Only text is carried over. Reproduce the entries below exactly.

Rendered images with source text
*-*-*

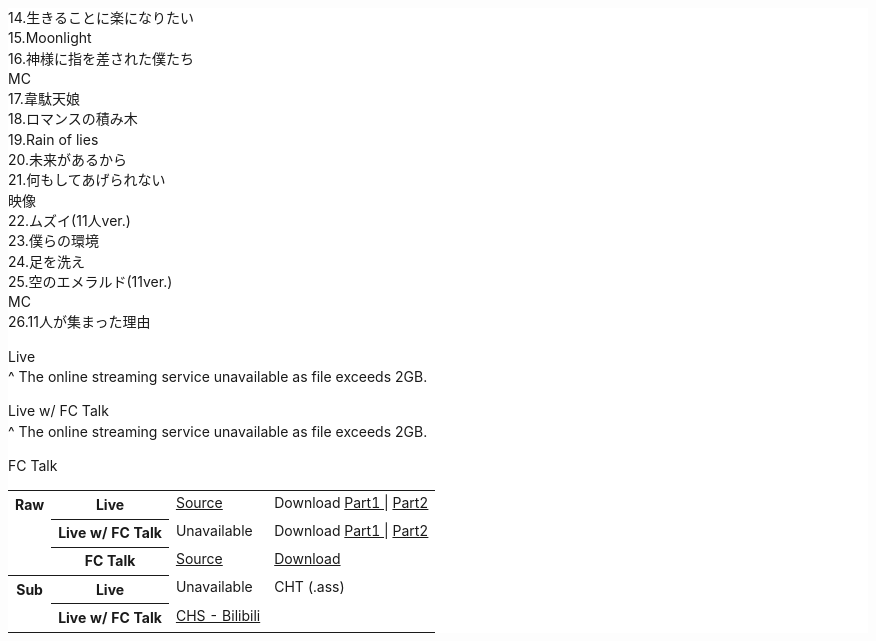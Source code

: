 14.生きることに楽になりたい<br>
15.Moonlight<br>
16.神様に指を差された僕たち<br>
MC<br>
17.韋駄天娘<br>
18.ロマンスの積み木<br>
19.Rain of lies<br>
20.未来があるから<br>
21.何もしてあげられない<br>
映像<br>
22.ムズイ(11人ver.)<br>
23.僕らの環境<br>
24.足を洗え<br>
25.空のエメラルド(11ver.)<br>
MC<br>
26.11人が集まった理由<br>

Live<br>
^ The online streaming service unavailable as file exceeds 2GB.

Live w/ FC Talk<br>
^ The online streaming service unavailable as file exceeds 2GB.

FC Talk<br>
<video width="100%" height="100%" controls>
  <source src="https://github.com/LYHPandaKing/227PhotoBackup/releases/download/227_Live/20201113_227_11Live_FCTalk.mp4" type="video/mp4">
</video>

<table>
<tr>
 <th rowspan="3">Raw</th>
 <th>Live</th>
 <td><a target="_blank" rel="noopener noreferrer" href="https://nanabunnonijyuuni-mobile.com/s/live040/order_privilege/3135887660?ima=0928">Source</a></td>
 <td>Download <a target="_blank" rel="noopener noreferrer" href="https://github.com/LYHPandaKing/227PhotoBackup/releases/download/227_Live/20201113_227_11Live.part1.rar">Part1 </a>| <a target="_blank" rel="noopener noreferrer" href="https://github.com/LYHPandaKing/227PhotoBackup/releases/download/227_Live/20201113_227_11Live.part2.rar">Part2</a></td>
</tr>
<tr>
 <th>Live w/ FC Talk</th>
 <td>Unavailable<a target="_blank" rel="noopener noreferrer" href="  "></a></td>
 <td>Download <a target="_blank" rel="noopener noreferrer" href="https://github.com/LYHPandaKing/227PhotoBackup/releases/download/227_Live/20201113_227_11Live_FCVer.part1.rar">Part1 </a>| <a target="_blank" rel="noopener noreferrer" href="https://github.com/LYHPandaKing/227PhotoBackup/releases/download/227_Live/20201113_227_11Live_FCVer.part2.rar">Part2</a></td>
</tr>
<tr>
 <th>FC Talk</th>
 <td><a target="_blank" rel="noopener noreferrer" href="https://www.bilibili.com/video/BV1yK411G7Yp">Source</a></td>
 <td><a target="_blank" rel="noopener noreferrer" href="https://github.com/LYHPandaKing/227PhotoBackup/releases/download/227_Live/20201113_227_11Live_FCTalk.mp4">Download</a></td>
</tr>
<tr>
 <th rowspan="3">Sub</th>
 <th>Live</th>
 <td>Unavailable<a target="_blank" rel="noopener noreferrer" href="  "></a></td>
 <td>CHT (.ass)<a target="_blank" rel="noopener noreferrer" href="  "></a></td>
</tr>
<tr>
 <th>Live w/ FC Talk</th>
 <td><a target="_blank" rel="noopener noreferrer" href="https://www.bilibili.com/video/BV1yK411G7Yp">CHS - Bilibili</a></td>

*-*-*

SOLUTION TO THE EXERCISE ->
Source code

: 14.生きることに楽になりたい<br>
15.Moonlight<br>
16.神様に指を差された僕たち<br>
MC<br>
17.韋駄天娘<br>
18.ロマンスの積み木<br>
19.Rain of lies<br>
20.未来があるから<br>
21.何もしてあげられない<br>
映像<br>
22.ムズイ(11人ver.)<br>
23.僕らの環境<br>
24.足を洗え<br>
25.空のエメラルド(11ver.)<br>
MC<br>
26.11人が集まった理由<br>

Live<br>
^ The online streaming service unavailable as file exceeds 2GB.

Live w/ FC Talk<br>
^ The online streaming service unavailable as file exceeds 2GB.

FC Talk<br>
<video width="100%" height="100%" controls>
  <source src="https://github.com/LYHPandaKing/227PhotoBackup/releases/download/227_Live/20201113_227_11Live_FCTalk.mp4" type="video/mp4">
</video>

<table>
<tr>
 <th rowspan="3">Raw</th>
 <th>Live</th>
 <td><a target="_blank" rel="noopener noreferrer" href="https://nanabunnonijyuuni-mobile.com/s/live040/order_privilege/3135887660?ima=0928">Source</a></td>
 <td>Download <a target="_blank" rel="noopener noreferrer" href="https://github.com/LYHPandaKing/227PhotoBackup/releases/download/227_Live/20201113_227_11Live.part1.rar">Part1 </a>| <a target="_blank" rel="noopener noreferrer" href="https://github.com/LYHPandaKing/227PhotoBackup/releases/download/227_Live/20201113_227_11Live.part2.rar">Part2</a></td>
</tr>
<tr>
 <th>Live w/ FC Talk</th>
 <td>Unavailable<a target="_blank" rel="noopener noreferrer" href="  "></a></td>
 <td>Download <a target="_blank" rel="noopener noreferrer" href="https://github.com/LYHPandaKing/227PhotoBackup/releases/download/227_Live/20201113_227_11Live_FCVer.part1.rar">Part1 </a>| <a target="_blank" rel="noopener noreferrer" href="https://github.com/LYHPandaKing/227PhotoBackup/releases/download/227_Live/20201113_227_11Live_FCVer.part2.rar">Part2</a></td>
</tr>
<tr>
 <th>FC Talk</th>
 <td><a target="_blank" rel="noopener noreferrer" href="https://www.bilibili.com/video/BV1yK411G7Yp">Source</a></td>
 <td><a target="_blank" rel="noopener noreferrer" href="https://github.com/LYHPandaKing/227PhotoBackup/releases/download/227_Live/20201113_227_11Live_FCTalk.mp4">Download</a></td>
</tr>
<tr>
 <th rowspan="3">Sub</th>
 <th>Live</th>
 <td>Unavailable<a target="_blank" rel="noopener noreferrer" href="  "></a></td>
 <td>CHT (.ass)<a target="_blank" rel="noopener noreferrer" href="  "></a></td>
</tr>
<tr>
 <th>Live w/ FC Talk</th>
 <td><a target="_blank" rel="noopener noreferrer" href="https://www.bilibili.com/video/BV1yK411G7Yp">CHS - Bilibili</a></td>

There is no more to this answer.